After a few months of working on this, I came up with a pthreads based version of clustalw that scaled on multi-cpu architectures. It was mostly the same (ugly) code base as the sequential original, however, I had identified two portions of the software that could be parallelized. For testing I had access to various multi-processor installations, most of them government computers somewhere far away in Ottawa (things like a 104-processor Sun Solaris machine in some governmental lab or a 12 CPU SGI Irix machine or…). At the same time, my group had hand-built one of the first Beowulf clusters in the country - it was a 16 node cluster running Linux, where each node had 2 Intel x86 32-bit processors. At that time it was a screwdriver in hand, build from scratch kind of an effort and the group was very proud of what it had done.

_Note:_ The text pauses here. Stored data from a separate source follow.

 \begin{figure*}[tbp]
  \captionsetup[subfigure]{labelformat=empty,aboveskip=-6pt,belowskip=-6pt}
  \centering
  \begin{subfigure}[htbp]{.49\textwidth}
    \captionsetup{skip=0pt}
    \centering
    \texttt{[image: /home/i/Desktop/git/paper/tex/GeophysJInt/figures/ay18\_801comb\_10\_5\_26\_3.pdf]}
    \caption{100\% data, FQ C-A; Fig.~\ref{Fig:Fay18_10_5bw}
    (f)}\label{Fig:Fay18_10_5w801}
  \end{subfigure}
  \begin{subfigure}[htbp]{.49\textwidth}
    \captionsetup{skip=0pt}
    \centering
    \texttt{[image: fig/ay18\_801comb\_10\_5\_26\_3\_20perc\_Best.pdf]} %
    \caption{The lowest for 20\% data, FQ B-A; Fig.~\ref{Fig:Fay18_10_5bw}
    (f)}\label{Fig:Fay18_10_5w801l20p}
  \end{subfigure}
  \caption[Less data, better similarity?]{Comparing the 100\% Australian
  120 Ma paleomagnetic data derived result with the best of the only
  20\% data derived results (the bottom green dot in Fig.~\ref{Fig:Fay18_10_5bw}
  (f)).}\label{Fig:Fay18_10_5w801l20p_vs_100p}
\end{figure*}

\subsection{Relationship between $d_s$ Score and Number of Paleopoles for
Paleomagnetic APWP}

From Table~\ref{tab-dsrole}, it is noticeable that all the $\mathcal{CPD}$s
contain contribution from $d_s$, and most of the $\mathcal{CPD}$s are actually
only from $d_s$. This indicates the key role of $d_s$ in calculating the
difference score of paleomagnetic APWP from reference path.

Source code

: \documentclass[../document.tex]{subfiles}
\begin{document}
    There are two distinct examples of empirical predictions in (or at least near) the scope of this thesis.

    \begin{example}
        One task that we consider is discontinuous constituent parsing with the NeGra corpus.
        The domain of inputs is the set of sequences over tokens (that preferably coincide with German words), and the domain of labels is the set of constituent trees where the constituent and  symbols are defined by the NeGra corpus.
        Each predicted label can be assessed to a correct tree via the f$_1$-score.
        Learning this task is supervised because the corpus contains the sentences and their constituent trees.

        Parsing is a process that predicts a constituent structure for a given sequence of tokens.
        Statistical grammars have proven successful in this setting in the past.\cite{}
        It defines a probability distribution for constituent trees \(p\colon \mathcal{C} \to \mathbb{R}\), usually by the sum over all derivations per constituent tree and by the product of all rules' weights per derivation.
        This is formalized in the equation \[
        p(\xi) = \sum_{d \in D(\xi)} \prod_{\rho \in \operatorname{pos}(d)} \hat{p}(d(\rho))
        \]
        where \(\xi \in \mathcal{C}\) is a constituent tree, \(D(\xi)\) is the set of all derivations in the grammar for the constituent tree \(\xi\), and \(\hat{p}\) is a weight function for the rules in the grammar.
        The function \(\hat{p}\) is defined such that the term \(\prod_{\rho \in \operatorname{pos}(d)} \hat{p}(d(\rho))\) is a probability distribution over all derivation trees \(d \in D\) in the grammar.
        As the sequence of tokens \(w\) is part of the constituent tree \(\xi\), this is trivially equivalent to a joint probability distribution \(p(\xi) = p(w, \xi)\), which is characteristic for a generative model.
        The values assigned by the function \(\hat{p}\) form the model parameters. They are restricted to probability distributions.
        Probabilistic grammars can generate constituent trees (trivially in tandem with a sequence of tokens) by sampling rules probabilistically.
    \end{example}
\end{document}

Enter the reason for this post. I ran into a comment I had put into the code regarding a thread function I had written. In those times (I had discovered early on), the best way to run things was to fire up a pool of worker threads and then stack the work for them in a FIFO queue. The workers only task would be to take work off this queue until it was exhausted. If it was exhausted, the worker threads would idle. There was usually one more worker thread than physical CPUs on the system. Various OSs differed in the levels of sophistication when it came to giving the programmer the ability to “pin a thread to a CPU” - Linux at that time did not have that functionality. Obviously, keeping a thread on a CPU sometimes has its advantages, especially if the thread is long running - a scheduler that has to move the code around CPUs will spend some time doing that instead of allowing the thread to do the work it was designed to do.
Anyways, one of the comments said that on Linux, the multi-threaded version produced higher precision results than the original sequential version of the software. So, if the original sequential result was, e.g. 0.12345, the multi-threaded version would sometimes produce 0.12346. But only on Linux/x86. Not on Linux/ia64 (anyone remember Itanium?), not on SGI Irix, not on Sun Solaris running on Sun hardware, not on Digital Unix running on Alpha architecture.

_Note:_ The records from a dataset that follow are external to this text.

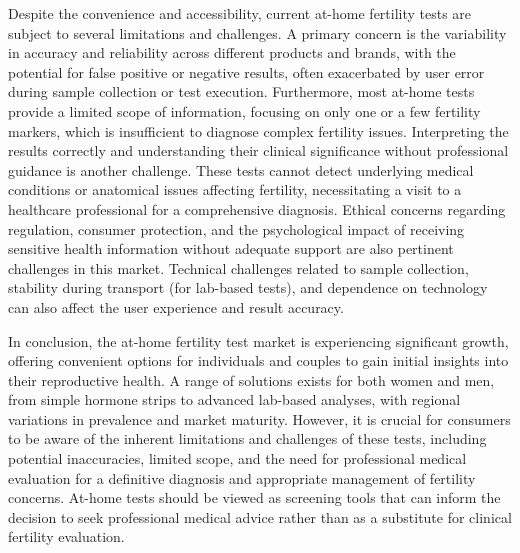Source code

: \documentclass{article}
\begin{document}
Despite the convenience and accessibility, current at-home fertility tests are subject to several limitations and challenges. A primary concern is the variability in accuracy and reliability across different products and brands, with the potential for false positive or negative results, often exacerbated by user error during sample collection or test execution. Furthermore, most at-home tests provide a limited scope of information, focusing on only one or a few fertility markers, which is insufficient to diagnose complex fertility issues. Interpreting the results correctly and understanding their clinical significance without professional guidance is another challenge. These tests cannot detect underlying medical conditions or anatomical issues affecting fertility, necessitating a visit to a healthcare professional for a comprehensive diagnosis. Ethical concerns regarding regulation, consumer protection, and the psychological impact of receiving sensitive health information without adequate support are also pertinent challenges in this market. Technical challenges related to sample collection, stability during transport (for lab-based tests), and dependence on technology can also affect the user experience and result accuracy.

In conclusion, the at-home fertility test market is experiencing significant growth, offering convenient options for individuals and couples to gain initial insights into their reproductive health. A range of solutions exists for both women and men, from simple hormone strips to advanced lab-based analyses, with regional variations in prevalence and market maturity. However, it is crucial for consumers to be aware of the inherent limitations and challenges of these tests, including potential inaccuracies, limited scope, and the need for professional medical evaluation for a definitive diagnosis and appropriate management of fertility concerns. At-home tests should be viewed as screening tools that can inform the decision to seek professional medical advice rather than as a substitute for clinical fertility evaluation.
\end{document}
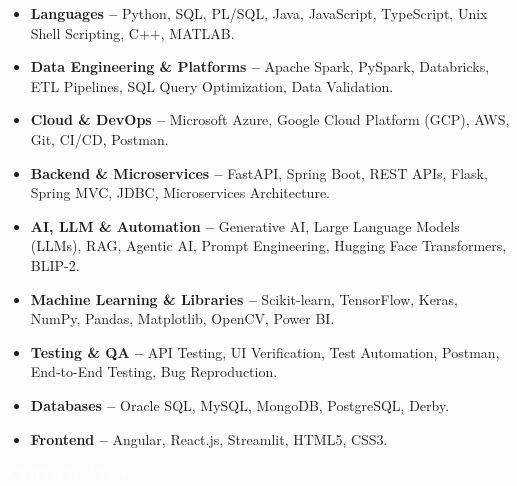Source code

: \documentclass[10pt,a4paper]{article}
\newcommand{\resumesection}[1]{%
    \vspace{2pt}
    \noindent
    \colorbox{sectionblack}{%
        \parbox{\dimexpr\linewidth-2\fboxsep\relax}{%
            \centering
            \textcolor{white}{\textbf{\normalsize #1}}
        }%
    }%
    \vspace{1pt}
}
\begin{document}
\begin{itemize}

\item \textbf{Languages --} Python, SQL, PL/SQL, Java, JavaScript, TypeScript, Unix Shell Scripting, C++, MATLAB.

\item \textbf{Data Engineering \& Platforms --} Apache Spark, PySpark, Databricks, ETL Pipelines, SQL Query Optimization, Data Validation.

\item \textbf{Cloud \& DevOps --} Microsoft Azure, Google Cloud Platform (GCP), AWS, Git, CI/CD, Postman.

\item \textbf{Backend \& Microservices --} FastAPI, Spring Boot, REST APIs, Flask, Spring MVC, JDBC, Microservices Architecture.

\item \textbf{AI, LLM \& Automation --} Generative AI, Large Language Models (LLMs), RAG, Agentic AI, Prompt Engineering, Hugging Face Transformers, BLIP-2.

\item \textbf{Machine Learning \& Libraries --} Scikit-learn, TensorFlow, Keras, NumPy, Pandas, Matplotlib, OpenCV, Power BI.

\item \textbf{Testing \& QA --} API Testing, UI Verification, Test Automation, Postman, End-to-End Testing, Bug Reproduction.

\item \textbf{Databases --} Oracle SQL, MySQL, MongoDB, PostgreSQL, Derby.

\item \textbf{Frontend --} Angular, React.js, Streamlit, HTML5, CSS3.

\end{itemize}


\resumesection{CERTIFICATES}
\end{document}
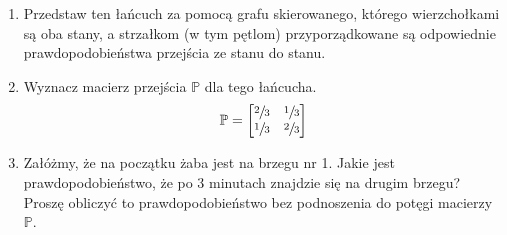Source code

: \begin{enumerate}[label=\alph*)]
\item Przedstaw ten łańcuch za pomocą grafu skierowanego, którego wierzchołkami są oba stany, a strzałkom (w tym pętlom) przyporządkowane są odpowiednie prawdopodobieństwa przejścia ze stanu do stanu.

\begin{figure}[H]
\centering
{}
\end{figure}
\item Wyznacz macierz przejścia $\mathbb{P}$ dla tego łańcucha.
$$\mathbb{P}=\begin{bmatrix}
\sfrac{2}{3}&\sfrac{1}{3}\\
\sfrac{1}{3}&\sfrac{2}{3}
\end{bmatrix}$$
\item Załóżmy, że na początku żaba jest na brzegu nr 1. Jakie jest prawdopodobieństwo, że po 3 minutach znajdzie się na drugim brzegu? Proszę obliczyć to prawdopodobieństwo bez podnoszenia do potęgi macierzy $\mathbb{P}$.


\end{enumerate}
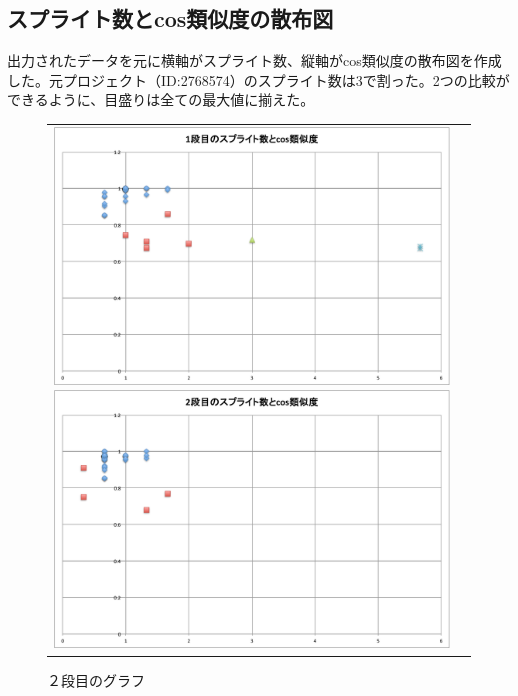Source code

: \documentclass[a4paper,10pt,onecolumn,oneside,openany]{jsbook}
\begin{document}
\subsection{スプライト数とcos類似度の散布図}
 出力されたデータを元に横軸がスプライト数、縦軸がcos類似度の散布図を作成した。元プロジェクト（ID:2768574）のスプライト数は3で割った。2つの比較ができるように、目盛りは全ての最大値に揃えた。

\begin{figure}[h]
 \begin{tabular}{cc}
 	\begin{minipage}[t]{0.45\hsize}
	 \centering
	 \includegraphics[keepaspectratio, scale = 0.25]{mazegame_first_splite.pdf}
	 \caption{１段目のグラフ}
	 \label{mazegame_first_splite_cos}
	\end{minipage}
        \begin{minipage}[t]{0.45\hsize}
	 \centering
	 \includegraphics[keepaspectratio, scale = 0.25]{mazegame_second_splite.pdf}
	 \caption{２段目のグラフ}
	 \label{mazegame_second_splite_cos}
	\end{minipage}
 \end{tabular}
 \end{figure}
 
\end{document}
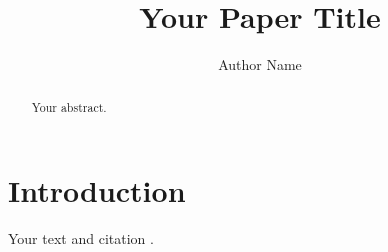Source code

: \documentclass[11pt]{article}
\theoremstyle{definition}
\theoremstyle{remark}
\begin{document}
\title{Your Paper Title}
\author{Author Name}
\date{}
\maketitle

\begin{abstract}
Your abstract.
\end{abstract}

\section{Introduction}
Your text and citation \cite{example2024}.



\end{document}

Turns out the fix I found was to declare that particular variable “volatile”. What volatile did, in reality, was to flag this variable for the compiler (as per the C standard) as being expected to change at any time (for lack of better description). This meant that the compiler had to keep the variable in memory, always. The C standard at the time was that floats (which this variable was), had to be 64-bit in size. However, it turns out that gcc (C compiler at the time) liked to keep variables in the floating point registers (which were 80-bit) and at a higher precision. What volatile effectively did to fix this “problem” is to force gcc to generate code to keep the variable at lower precision in memory. Obviously this was not a great solution since a thread was forced to sync accesses on a variable all the time even if there was no need to do so (since this variable was local to the thread and hence not mutable from any other thread, hence no race condition could ever exist on it).
Why this post? It brought back memories of the kind of problems we used to solve just 15 years ago! Today I work with Scala and Akka and concurrency is a whole new ball game. At some level Akka will let me pin an actor to a thread but in a multi-node actor system I may not even know what machine an actor lives on. Things like Spark or Ignite make this even more high-level - you have some kind of an abstraction to send a closure around the cluster, it magically gets executed and you get the results back. The framework worries about atomicity, data affinity/colocation etc.

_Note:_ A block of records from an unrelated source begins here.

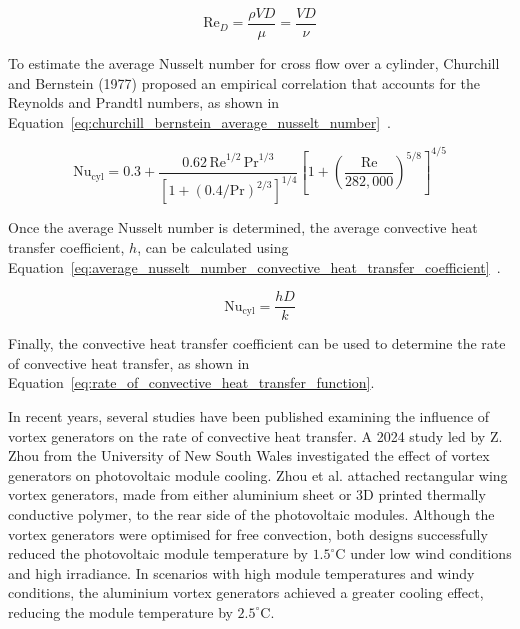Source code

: \begin{equation}
    \text{Re}_D = \frac{\rho V D}{\mu} = \frac{V D}{\nu}
    \label{eq:reynolds_number}
\end{equation}

To estimate the average Nusselt number for cross flow over a cylinder, Churchill and Bernstein (1977) proposed an empirical correlation that accounts for the Reynolds and Prandtl numbers, as shown in Equation~\ref{eq:churchill_bernstein_average_nusselt_number}~\cite{Cengel2014ExternalConvection}.

\begin{equation}
    \text{Nu}_{\text{cyl}} = 0.3 + \frac{0.62\,\text{Re}^{1/2}\,\text{Pr}^{1/3}}{\left[1 + (0.4/\text{Pr})^{2/3}\right]^{1/4}} \left[1 + \left(\frac{\text{Re}}{282,000}\right)^{5/8}\right]^{4/5}
    \label{eq:churchill_bernstein_average_nusselt_number}
\end{equation}

Once the average Nusselt number is determined, the average convective heat transfer coefficient, \(h\), can be calculated using Equation~\ref{eq:average_nusselt_number_convective_heat_transfer_coefficient}~\cite{Cengel2014ExternalConvection}.

\begin{equation}
    \text{Nu}_{\text{cyl}} = \frac{h D}{k}
    \label{eq:average_nusselt_number_convective_heat_transfer_coefficient}
\end{equation}

Finally, the convective heat transfer coefficient can be used to determine the rate of convective heat transfer, as shown in Equation~\ref{eq:rate_of_convective_heat_transfer_function}. \cite{Cengel2014IntroductionConcepts} \vspace{0.5em}

In recent years, several studies have been published examining the influence of vortex generators on the rate of convective heat transfer. A 2024 study led by Z. Zhou from the University of New South Wales investigated the effect of vortex generators on photovoltaic module cooling. Zhou et al. attached rectangular wing vortex generators, made from either aluminium sheet or 3D printed thermally conductive polymer, to the rear side of the photovoltaic modules. Although the vortex generators were optimised for free convection, both designs successfully reduced the photovoltaic module temperature by $1.5^{\circ} \text{C}$ under low wind conditions and high irradiance. In scenarios with high module temperatures and windy conditions, the aluminium vortex generators achieved a greater cooling effect, reducing the module temperature by $2.5^{\circ} \text{C}$. \cite{Zhou2024Long-termCooling} \vspace{0.5em}


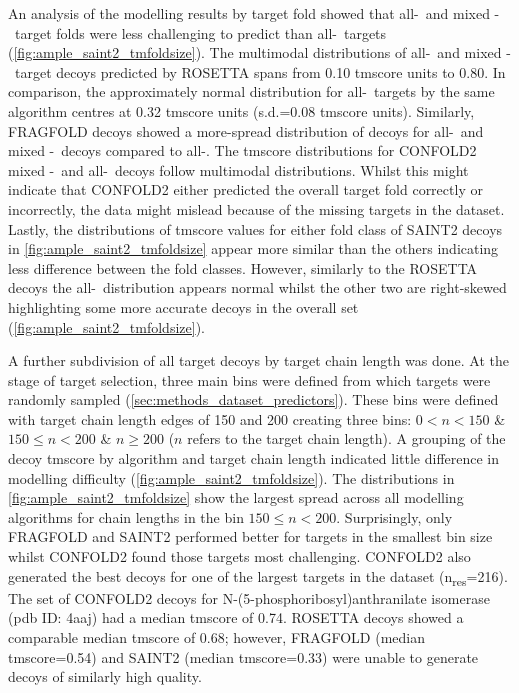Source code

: An analysis of the modelling results by target fold showed that all-\textalpha\ and mixed \textalpha-\textbeta\ target folds were less challenging to predict than all-\textbeta\ targets (\cref{fig:ample_saint2_tmfoldsize}). The multimodal distributions of all-\textalpha\ and mixed \textalpha-\textbeta\ target decoys predicted by ROSETTA spans from 0.10 \gls{tmscore} units to 0.80. In comparison, the approximately normal distribution for all-\textbeta\ targets by the same algorithm centres at 0.32 \gls{tmscore} units (s.d.=0.08 \gls{tmscore} units). Similarly, FRAGFOLD decoys showed a more-spread distribution of decoys for all-\textalpha\ and mixed \textalpha-\textbeta\ decoys compared to all-\textbeta. The \gls{tmscore} distributions for CONFOLD2 mixed \textalpha-\textbeta\ and all-\textbeta\ decoys follow multimodal distributions. Whilst this might indicate that CONFOLD2 either predicted the overall target fold correctly or incorrectly, the data might mislead because of the missing targets in the dataset. Lastly, the distributions of \gls{tmscore} values for either fold class of SAINT2 decoys in \cref{fig:ample_saint2_tmfoldsize} appear more similar than the others indicating less difference between the fold classes. However, similarly to the ROSETTA decoys the all-\textbeta\ distribution appears normal whilst the other two are right-skewed highlighting some more accurate decoys in the overall set (\cref{fig:ample_saint2_tmfoldsize}).

A further subdivision of all target decoys by target chain length was done. At the stage of target selection, three main bins were defined from which targets were randomly sampled (\cref{sec:methods_dataset_predictors}). These bins were defined with target chain length edges of 150 and 200 creating three bins: $0 < n < 150$ \& $150 \leq n < 200$ \& $n \geq 200$ ($n$ refers to the target chain length). A grouping of the decoy \gls{tmscore} by algorithm and target chain length indicated little difference in modelling difficulty (\cref{fig:ample_saint2_tmfoldsize}). The distributions in \cref{fig:ample_saint2_tmfoldsize} show the largest spread across all modelling algorithms for chain lengths in the bin $150 \leq n < 200$. Surprisingly, only FRAGFOLD and SAINT2 performed better for targets in the smallest bin size whilst CONFOLD2 found those targets most challenging. CONFOLD2 also generated the best decoys for one of the largest targets in the dataset (n\textsubscript{res}=216). The set of CONFOLD2 decoys for N-(5-phosphoribosyl)anthranilate isomerase (\gls{pdb} ID: 4aaj) had a median \gls{tmscore} of 0.74. ROSETTA decoys showed a comparable median \gls{tmscore} of 0.68; however, FRAGFOLD (median \gls{tmscore}=0.54) and SAINT2 (median \gls{tmscore}=0.33) were unable to generate decoys of similarly high quality.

I wonder though (and worry about it too!), how many software engineers or programmers today know what to do (and how to chase down a low-level bug) when things go wrong ;). So many layers of abstraction, so many things to worry about: the compiler for Scala, the library for Akka, the underlying JVM implementation of it all, then the increasingly complex operating system, the networking layer, the fact that it all runs in the cloud where someone else makes up the rules. We have come increasingly to rely on standards and even more than that, promises. Promises that things will work as someone swears they will, as someone exposes the functionality to do so. However, when things fail, well, topic for another post.
P.S. Nothing wrong with promises - it is how we make progress.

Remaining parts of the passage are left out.